Не особо церемонясь, я волоком протащил гоблина до своего дрейка, закинул в седло и уселся сзади.
— Гы-ы, любимый с детства вкус... Вкус меда, ага! — радостно приговаривал он, нисколько не расстроившись из-за такого непочтительного отношения.
Детали биографии музыканта мне были неинтересны, но гоблин почему-то счел нужным ими со мной поделиться. Попытки его заткнуть ни к чему не привели.
— Я сладкое сызмальства любил, а у папаши денег не водилось. С тех пор не могу мимо сладкого пройти... ик... Бывало, нажрусь меда — знаешь, как играть начинаю? Закачаешься, ага!
Второго гоблина я тоже нашел без труда — он сидел прямо на дороге и громко завывал, держась за ногу.
— Ой-ой-ой! Ножка моя бедная! — застонал он еще громче, когда узнал, что меня прислали за ним. — Я ее вывихнул, двигаться не могу, ага! Придется тебе меня отнести на Плац! Неси осторожнее, с почтением! Я, между прочим, лауреат государственной премии в области музыки. Может тебе автограф дать? Только я писать не умею.
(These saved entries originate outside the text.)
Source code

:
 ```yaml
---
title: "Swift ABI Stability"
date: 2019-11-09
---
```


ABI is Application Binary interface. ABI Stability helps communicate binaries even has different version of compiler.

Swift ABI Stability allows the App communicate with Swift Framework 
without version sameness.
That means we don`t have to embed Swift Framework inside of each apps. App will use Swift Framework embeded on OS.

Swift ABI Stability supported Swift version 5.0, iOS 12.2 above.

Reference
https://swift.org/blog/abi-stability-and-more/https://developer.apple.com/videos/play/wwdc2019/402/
Хочешь, крестик тебе на руке нацарапаю?
Грубовато закинув гоблина рядом с его собратом и примостив большую трубу к седлу Старика, я двинулся дальше, теперь уже выслушивая не только рассказы о пользе сладкого, но и стенания трубача о его тяжелом увечье.
В поисках третьего гоблина пришлось изрядно поблуждать. Я доехал почти до самого Незебграда, но потерянного музыканта не обнаружил, поэтому решил свернуть с дороги и обыскать окрестности.
— Ой, смотрите, а чего это там такое большое? — спросил трубач, показывая пальцем вдаль.
Я и сам заметил возвышающееся над землей сооружение, никак не подписанное на карте, и уже направил туда Старика. Чем ближе я подъезжал, тем сильнее меня поражала его грандиозность. Это был поистине огромный памятник: на красивом постаменте, окруженном высокими тополями, в воинственной позе замерла хадаганка с мечом. Было светло, но вокруг, возле аккуратных лавок и ухоженных цветущих клумб, все равно горели фонари. "И будет вечная слава защитникам великого Хадагана! И память о них останется в веках!" — гласила мемориальная надпись. Меня охватило странное чувство. Будто это не огни, зажженные энергией ХАЭС, слепят мне глаза, а Искры тех, кто отдал жизнь за Империю и не вернулся. И не степной ветер шелестит тополиной листвой, а погибшие на войне герои тихо шепчут наставления своим потомкам. В памятнике были заключены и вся горечь утрат хадаганского народа, и все величие его. Мне захотелось преклонить колени и стоять так очень долго, вглядываясь в огоньки и слушая шум ветра.